Increasing the debt cap will allow the gilt-edged state to contribute more toward liabilities and issue $1.8 billion of voter-approved general obligation bonds over the next five years, according to a Debt Affordability Advisory Committee study.

The North Carolina General Assembly building in Raleigh, the state capital.
North Carolina State Legislative Building on a Sunny Day

“The committee is reiterating its recommendation that the state recognize the magnitude of its unfunded pension and other post-employment obligations that cover retiree healthcare costs,” State Treasurer Dale Folwell said in a letter to the governor and General Assembly.

Unfunded pension and OPEB obligations combined total $40.7 billion, up from $37.8 billion in 2017.

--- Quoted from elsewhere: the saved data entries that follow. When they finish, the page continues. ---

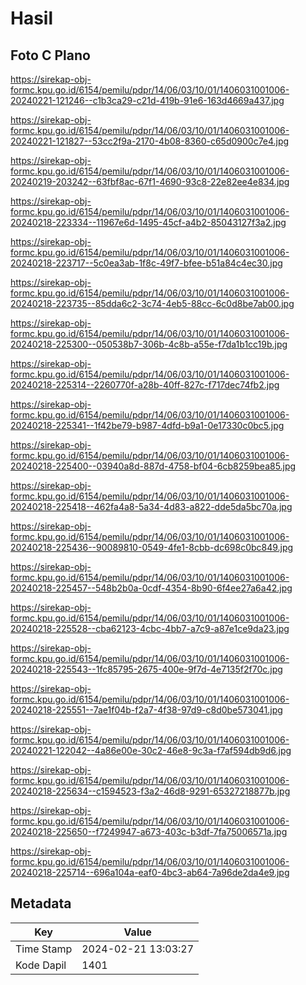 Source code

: # Hasil

## Foto C Plano

https://sirekap-obj-formc.kpu.go.id/6154/pemilu/pdpr/14/06/03/10/01/1406031001006-20240221-121246--c1b3ca29-c21d-419b-91e6-163d4669a437.jpg

https://sirekap-obj-formc.kpu.go.id/6154/pemilu/pdpr/14/06/03/10/01/1406031001006-20240221-121827--53cc2f9a-2170-4b08-8360-c65d0900c7e4.jpg

https://sirekap-obj-formc.kpu.go.id/6154/pemilu/pdpr/14/06/03/10/01/1406031001006-20240219-203242--63fbf8ac-67f1-4690-93c8-22e82ee4e834.jpg

https://sirekap-obj-formc.kpu.go.id/6154/pemilu/pdpr/14/06/03/10/01/1406031001006-20240218-223334--11967e6d-1495-45cf-a4b2-85043127f3a2.jpg

https://sirekap-obj-formc.kpu.go.id/6154/pemilu/pdpr/14/06/03/10/01/1406031001006-20240218-223717--5c0ea3ab-1f8c-49f7-bfee-b51a84c4ec30.jpg

https://sirekap-obj-formc.kpu.go.id/6154/pemilu/pdpr/14/06/03/10/01/1406031001006-20240218-223735--85dda6c2-3c74-4eb5-88cc-6c0d8be7ab00.jpg

https://sirekap-obj-formc.kpu.go.id/6154/pemilu/pdpr/14/06/03/10/01/1406031001006-20240218-225300--050538b7-306b-4c8b-a55e-f7da1b1cc19b.jpg

https://sirekap-obj-formc.kpu.go.id/6154/pemilu/pdpr/14/06/03/10/01/1406031001006-20240218-225314--2260770f-a28b-40ff-827c-f717dec74fb2.jpg

https://sirekap-obj-formc.kpu.go.id/6154/pemilu/pdpr/14/06/03/10/01/1406031001006-20240218-225341--1f42be79-b987-4dfd-b9a1-0e17330c0bc5.jpg

https://sirekap-obj-formc.kpu.go.id/6154/pemilu/pdpr/14/06/03/10/01/1406031001006-20240218-225400--03940a8d-887d-4758-bf04-6cb8259bea85.jpg

https://sirekap-obj-formc.kpu.go.id/6154/pemilu/pdpr/14/06/03/10/01/1406031001006-20240218-225418--462fa4a8-5a34-4d83-a822-dde5da5bc70a.jpg

https://sirekap-obj-formc.kpu.go.id/6154/pemilu/pdpr/14/06/03/10/01/1406031001006-20240218-225436--90089810-0549-4fe1-8cbb-dc698c0bc849.jpg

https://sirekap-obj-formc.kpu.go.id/6154/pemilu/pdpr/14/06/03/10/01/1406031001006-20240218-225457--548b2b0a-0cdf-4354-8b90-6f4ee27a6a42.jpg

https://sirekap-obj-formc.kpu.go.id/6154/pemilu/pdpr/14/06/03/10/01/1406031001006-20240218-225528--cba62123-4cbc-4bb7-a7c9-a87e1ce9da23.jpg

https://sirekap-obj-formc.kpu.go.id/6154/pemilu/pdpr/14/06/03/10/01/1406031001006-20240218-225543--1fc85795-2675-400e-9f7d-4e7135f2f70c.jpg

https://sirekap-obj-formc.kpu.go.id/6154/pemilu/pdpr/14/06/03/10/01/1406031001006-20240218-225551--7ae1f04b-f2a7-4f38-97d9-c8d0be573041.jpg

https://sirekap-obj-formc.kpu.go.id/6154/pemilu/pdpr/14/06/03/10/01/1406031001006-20240221-122042--4a86e00e-30c2-46e8-9c3a-f7af594db9d6.jpg

https://sirekap-obj-formc.kpu.go.id/6154/pemilu/pdpr/14/06/03/10/01/1406031001006-20240218-225634--c1594523-f3a2-46d8-9291-65327218877b.jpg

https://sirekap-obj-formc.kpu.go.id/6154/pemilu/pdpr/14/06/03/10/01/1406031001006-20240218-225650--f7249947-a673-403c-b3df-7fa75006571a.jpg

https://sirekap-obj-formc.kpu.go.id/6154/pemilu/pdpr/14/06/03/10/01/1406031001006-20240218-225714--696a104a-eaf0-4bc3-ab64-7a96de2da4e9.jpg


## Metadata

| Key        | Value               |
| ---------- | ------------------- |
| Time Stamp | 2024-02-21 13:03:27 |
| Kode Dapil | 1401                |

Folwell said the state should put more toward funding liabilities using “principles of gradualism that are appropriate for a state with a long history of good fiscal management” and that has triple-A ratings from Fitch Ratings, Moody's Investors Service and S&P Global Ratings.

The committee recommended increasing the allowable ratio of annual debt service costs to available general fund revenue to 4.5% from 4%. It made the same recommendation in 2017.

The actual ratio of debt service to revenues is projected to peak at 3.32% in fiscal 2020.

Although the state has fully funded the actuarially required contribution for the Teachers’ and State Employees’ Retirement System in 75 of the last 76 years, the debt study said the unfunded liability is $7.9 billion. The actuarially determined employer contribution is about $1.6 billion.

The liability for OPEBs covering retiree healthcare plans administered by the state is $32.8 billion, while the annual OPEB cost is estimated at $2.65 billion.

North Carolina paid 36.6% of its annual OPEB cost in 2015, according to a comparison of 11 peer triple-A rated states.

Combined, the amount of the state’s actuarially determined pension and OPEB contributions are approaching 20% of the general fund budget.

“It does not appear to be consistent with our leadership in this area to not begin to address these liabilities now,” the committee said.

The study also laid out the schedule for issuing the remainder of GO bonds for the state’s $2 billion Connect NC infrastructure finance plan.

The bonds were approved in a statewide referendum in March 2016. The first $200 million tranche was sold in August of that year.

Based on the cash-flow needs of projects included in the plan, the debt study said the treasury expects to issue $600 million of Connect NC bonds this year, followed by $690 million in 2019, $430 million in 2020, and $80 million in 2021.

GO proceeds are funding state university and college facilities, water and sewer loans systems, National Guard and state agency projects.

The debt report will be used by Gov. Roy Cooper and the General Assembly to guide decisions during this year’s legislative session, which runs through mid-July.